Baroness Royall said people may "change their views" and should be able to apply to rejoin the party.
Her inquiry into anti-Semitism claims at Oxford University Labour Club found no evidence of institutional racism.
But it said "difficulties" had to be addressed to ensure a "safe space" for all Labour students.
A wider inquiry into anti-Semitism and other forms of racism, led by civil rights campaigner Shami Chakrabarti, is under way.
A Labour spokeswoman said the party's ruling body, the National Executive Committee (NEC) accepted the report but shadow chancellor John McDonnell said he disagreed with Baroness Royall, saying the party had to be "extremely firm" on any kind of racism.
He told BBC Newsnight: "I don't want these people to be members of our party, so we have a difference of view on that."
Asked if Ken Livingstone could ever be a member of the party again, following comments he made regarding Hitler and Zionism, Mr McDonnell insisted he would not prejudge the outcome of the wider inquiry.
He added that Baroness Royall's report would now go before the NEC and would influence future policies.
Labour has been beset by growing claims of anti-Semitism within its ranks in recent months, and critics have accused the leadership of not doing enough to combat the problem.
Leader Jeremy Corbyn has said the party has been "resolute" in tackling anti-Semitism and that he has taken "decisive action" over any allegations since he became leader.
Baroness Royall, whose review began before Ms Chakrabarti's was launched, said her recommendations should apply to Labour as a whole in its response to any instances of anti-Semitism.
On banning members, she said: "It is not recommended that where a person is excluded from membership for anti-Semitism this should automatically be a life ban.

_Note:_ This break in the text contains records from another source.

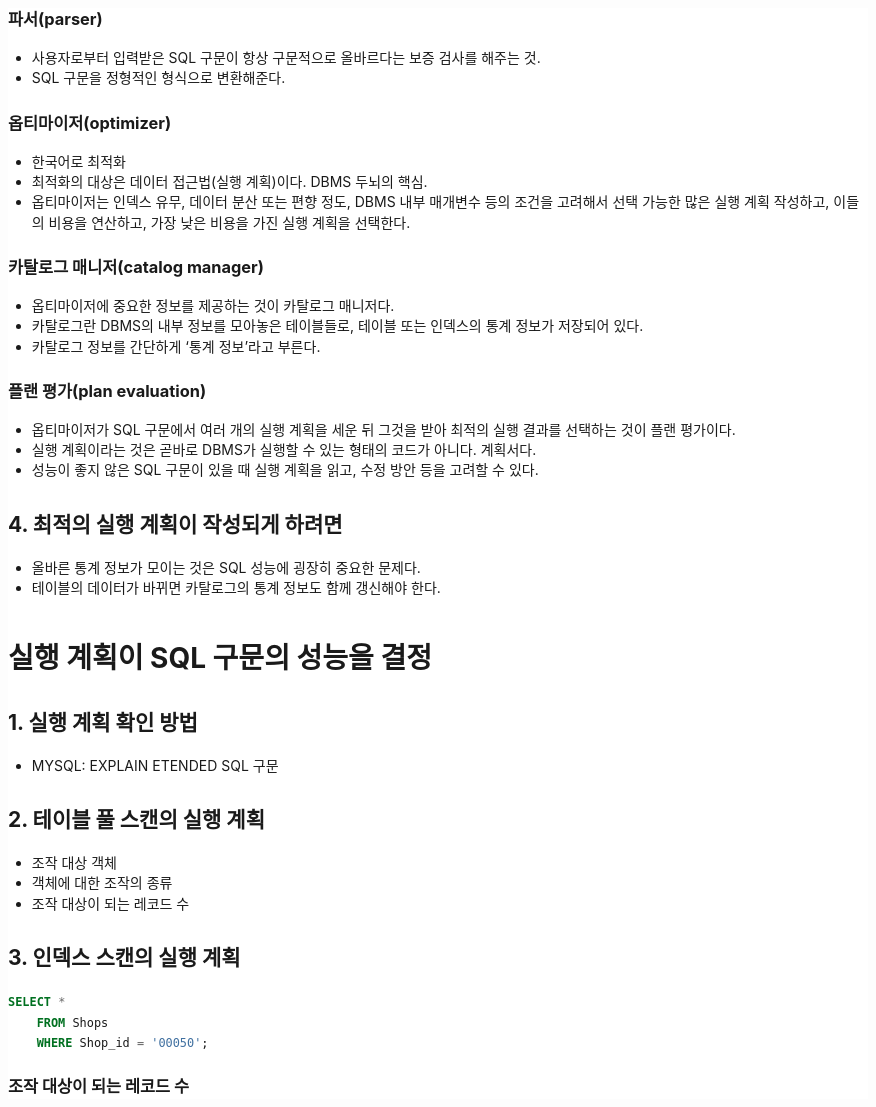### 파서(parser)

- 사용자로부터 입력받은 SQL 구문이 항상 구문적으로 올바르다는 보증 검사를 해주는 것.
- SQL 구문을 정형적인 형식으로 변환해준다.

### 옵티마이저(optimizer)

- 한국어로 최적화
- 최적화의 대상은 데이터 접근법(실행 계획)이다. DBMS 두뇌의 핵심.
- 옵티마이저는 인덱스 유무, 데이터 분산 또는 편향 정도, DBMS 내부 매개변수 등의 조건을 고려해서 선택 가능한 많은 실행 계획 작성하고, 이들의 비용을 연산하고, 가장 낮은 비용을 가진 실행 계획을 선택한다.

### 카탈로그 매니저(catalog manager)

- 옵티마이저에 중요한 정보를 제공하는 것이 카탈로그 매니저다.
- 카탈로그란 DBMS의 내부 정보를 모아놓은 테이블들로, 테이블 또는 인덱스의 통계 정보가 저장되어 있다.
- 카탈로그 정보를 간단하게 ‘통계 정보’라고 부른다.

### 플랜 평가(plan evaluation)

- 옵티마이저가 SQL 구문에서 여러 개의 실행 계획을 세운 뒤 그것을 받아 최적의 실행 결과를 선택하는 것이 플랜 평가이다.
- 실행 계획이라는 것은 곧바로 DBMS가 실행할 수 있는 형태의 코드가 아니다. 계획서다.
- 성능이 좋지 않은 SQL 구문이 있을 때 실행 계획을 읽고, 수정 방안 등을 고려할 수 있다.

## 4. 최적의 실행 계획이 작성되게 하려면

- 올바른 통계 정보가 모이는 것은 SQL 성능에 굉장히 중요한 문제다.
- 테이블의 데이터가 바뀌면 카탈로그의 통계 정보도 함께 갱신해야 한다.

# 실행 계획이 SQL 구문의 성능을 결정

## 1. 실행 계획 확인 방법

- MYSQL: EXPLAIN ETENDED SQL 구문

## 2. 테이블 풀 스캔의 실행 계획

- 조작 대상 객체
- 객체에 대한 조작의 종류
- 조작 대상이 되는 레코드 수

## 3. 인덱스 스캔의 실행 계획

```sql
SELECT *
	FROM Shops
	WHERE Shop_id = '00050';
```

### 조작 대상이 되는 레코드 수
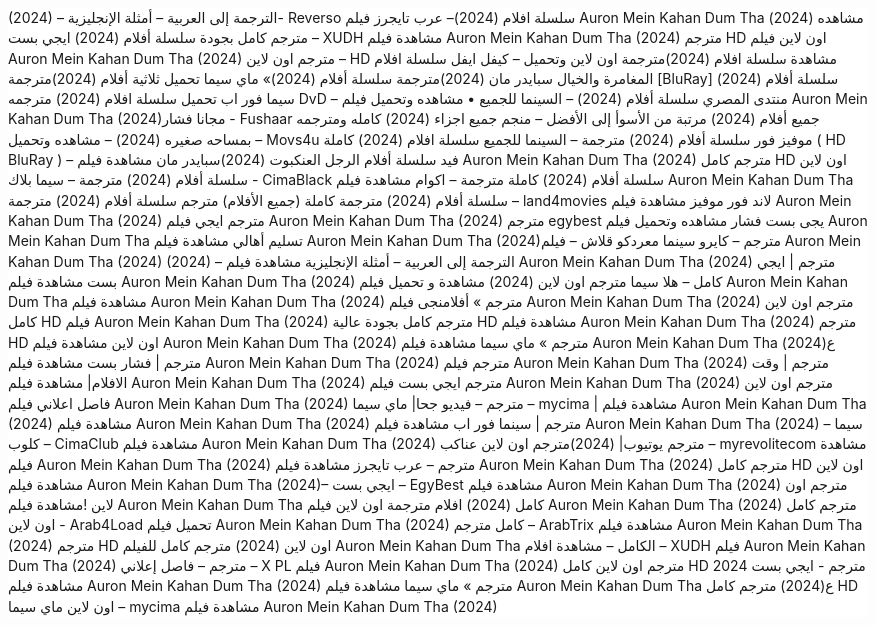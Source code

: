(2024) – الترجمة إلى العربية – أمثلة الإنجليزية- Reverso
سلسلة افلام (2024)– عرب تايجرز
فيلم Auron Mein Kahan Dum Tha مشاهده (2024) مترجم كامل بجودة
سلسلة أفلام (2024) ايجي بست – XUDH
مشاهدة فيلم Auron Mein Kahan Dum Tha (2024) مترجم HD اون لاين
فيلم Auron Mein Kahan Dum Tha (2024) مترجم اون لاين – HD 
مشاهدة سلسلة افلام (2024)مترجمة اون لاين وتحميل – كيفل ايفل
سلسلة افلام المغامرة والخيال سبايدر مان (2024)مترجمة 
سلسلة أفلام (2024)» ماي سيما
تحميل ثلاثية أفلام (2024)مترجمة [BluRay]
سلسلة أفلام (2024) سيما فور اب
تحميل سلسلة افلام (2024) مترجمه DvD – منتدى المصري
سلسلة أفلام (2024) – السينما للجميع
• مشاهده وتحميل فيلم Auron Mein Kahan Dum Tha (2024)مجانا فشار - Fushaar
جميع أفلام (2024) مرتبة من الأسوأ إلى الأفضل – منجم
جميع اجزاء (2024) كامله ومترجمه بمساحه صغيره
(2024) – مشاهده وتحميل – Movs4u موفيز فور
سلسلة أفلام (2024) مترجمة – السينما للجميع
سلسلة افلام (2024) كاملة ( HD BluRay ) – فيد
سلسلة أفلام الرجل العنكبوت (2024)سبايدر مان
مشاهدة فيلم Auron Mein Kahan Dum Tha (2024) مترجم كامل HD اون لاين
سلسلة أفلام (2024) مترجمة – سيما بلاك - CimaBlack
سلسلة أفلام (2024) كاملة مترجمة – اكوام
مشاهدة فيلم Auron Mein Kahan Dum Tha سلسلة أفلام (2024) مترجمة كاملة (جميع الأفلام) مترجم
سلسلة أفلام (2024) مترجمة – land4movies لاند فور موفيز
مشاهدة فيلم Auron Mein Kahan Dum Tha (2024) مترجم ايجي
فيلم Auron Mein Kahan Dum Tha (2024) مترجم egybest يجى بست فشار
مشاهده وتحميل فيلم Auron Mein Kahan Dum Tha تسليم أهالي
مشاهدة فيلم Auron Mein Kahan Dum Tha (2024)مترجم – كايرو سينما
معردكو قلاش – فيلم Auron Mein Kahan Dum Tha (2024) (2024) – الترجمة إلى العربية – أمثلة الإنجليزية
مشاهدة فيلم Auron Mein Kahan Dum Tha (2024) مترجم | ايجي بست
مشاهدة فيلم Auron Mein Kahan Dum Tha (2024) كامل – هلا سيما
مترجم اون لاين (2024) مشاهدة و تحميل فيلم Auron Mein Kahan Dum Tha
 مشاهدة فيلم Auron Mein Kahan Dum Tha (2024) مترجم » أفلامنجى
فيلم Auron Mein Kahan Dum Tha (2024) مترجم اون لاين كامل HD
فيلم Auron Mein Kahan Dum Tha (2024) مترجم كامل بجودة عالية HD
مشاهدة فيلم Auron Mein Kahan Dum Tha (2024) مترجم HD اون لاين
مشاهدة فيلم Auron Mein Kahan Dum Tha (2024) مترجم » ماي سيما
مشاهدة فيلم Auron Mein Kahan Dum Tha ع(2024) مترجم | فشار بست
مشاهدة فيلم Auron Mein Kahan Dum Tha (2024) مترجم
فيلم Auron Mein Kahan Dum Tha (2024) مترجم | وقت الافلام|
مشاهدة فيلم Auron Mein Kahan Dum Tha (2024) مترجم ايجي بست
فيلم Auron Mein Kahan Dum Tha (2024) مترجم اون لاين فاصل اعلاني
فيلم Auron Mein Kahan Dum Tha (2024) مترجم – فيديو جحا|
ماي سيما – mycima | مشاهدة فيلم Auron Mein Kahan Dum Tha (2024)
مشاهدة فيلم Auron Mein Kahan Dum Tha (2024) مترجم | سينما فور اب
مشاهدة فيلم Auron Mein Kahan Dum Tha (2024) – سيما كلوب – CimaClub
مشاهدة فيلم Auron Mein Kahan Dum Tha (2024) مترجم يوتيوب|
(2024)مترجم اون لاين عناكب – myrevolitecom
مشاهدة فيلم Auron Mein Kahan Dum Tha (2024) مترجم – عرب تايجرز
مشاهدة فيلم Auron Mein Kahan Dum Tha (2024) مترجم كامل HD اون لاين
مشاهدة فيلم Auron Mein Kahan Dum Tha (2024)– ايجي بست – EgyBest
مشاهدة فيلم Auron Mein Kahan Dum Tha (2024) مترجم اون لاين
!مشاهدة فيلم Auron Mein Kahan Dum Tha كامل (2024) افلام مترجمة اون لاين
فيلم Auron Mein Kahan Dum Tha (2024) مترجم كامل اون لاين - Arab4Load
تحميل فيلم Auron Mein Kahan Dum Tha (2024) كامل مترجم – ArabTrix
مشاهدة فيلم Auron Mein Kahan Dum Tha (2024) مترجم HD اون لاين
(2024) مترجم كامل للفيلم Auron Mein Kahan Dum Tha الكامل – مشاهدة افلام
– XUDH
فيلم Auron Mein Kahan Dum Tha (2024) مترجم – فاصل إعلاني – X PL
فيلم Auron Mein Kahan Dum Tha (2024) مترجم اون لاين كامل HD 2024 مترجم - ايجي بست
مشاهدة فيلم Auron Mein Kahan Dum Tha (2024) مترجم » ماي سيما
مشاهدة فيلم Auron Mein Kahan Dum Tha ع(2024) مترجم كامل HD اون لاين
ماي سيما – mycima مشاهدة فيلم Auron Mein Kahan Dum Tha (2024)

"I recognise that people may change their views and that where that is demonstrable a person may be allowed to seek NEC approval for any future application to join the Labour Party."
Her investigation was launched after Alex Chalmers resigned as co-chairman of Oxford University's Labour Club (OULC) after it voted to support Israel Apartheid Week. He said many members had "some kind of problem with Jews".
In a statement the club said at the time: "We are horrified at and whole-heartedly condemn anti-Semitic behaviour in all its forms."
Labour MP John Mann said in a tweet that the report showed there "definitely is" a problem with anti-Semitism in the Labour Party.
Setting out her conclusion, Baroness Royall said: "I do not believe that there is institutional racism within OULC.
"Difficulties, however, face OULC which must be addressed to ensure a safe space for all Labour students to debate and campaign around the great ideas of our movement."
- Labour and the NEC should provide training to help people in the party identify and deal appropriately with any incidents of anti-Semitism
- the national complaints procedure is properly resourced so it can "deal effectively" with complaints
- the party doesn't have a "statute of limitations" on anti-Semitic behaviour
Ms Chakrabarti's inquiry, set up after MP Naz Shah and ex-London mayor Ken Livingstone were suspended amid anti-Semitism claims, will report by the end of June.
Lady Royall said it should consider whether Labour should change its rules to allow swifter action to deal with anti-Semitism, to empower the NEC with an independent panel to exclude members where there is evidence of anti-Semitism and to introduce more rigorous vetting procedures for candidates.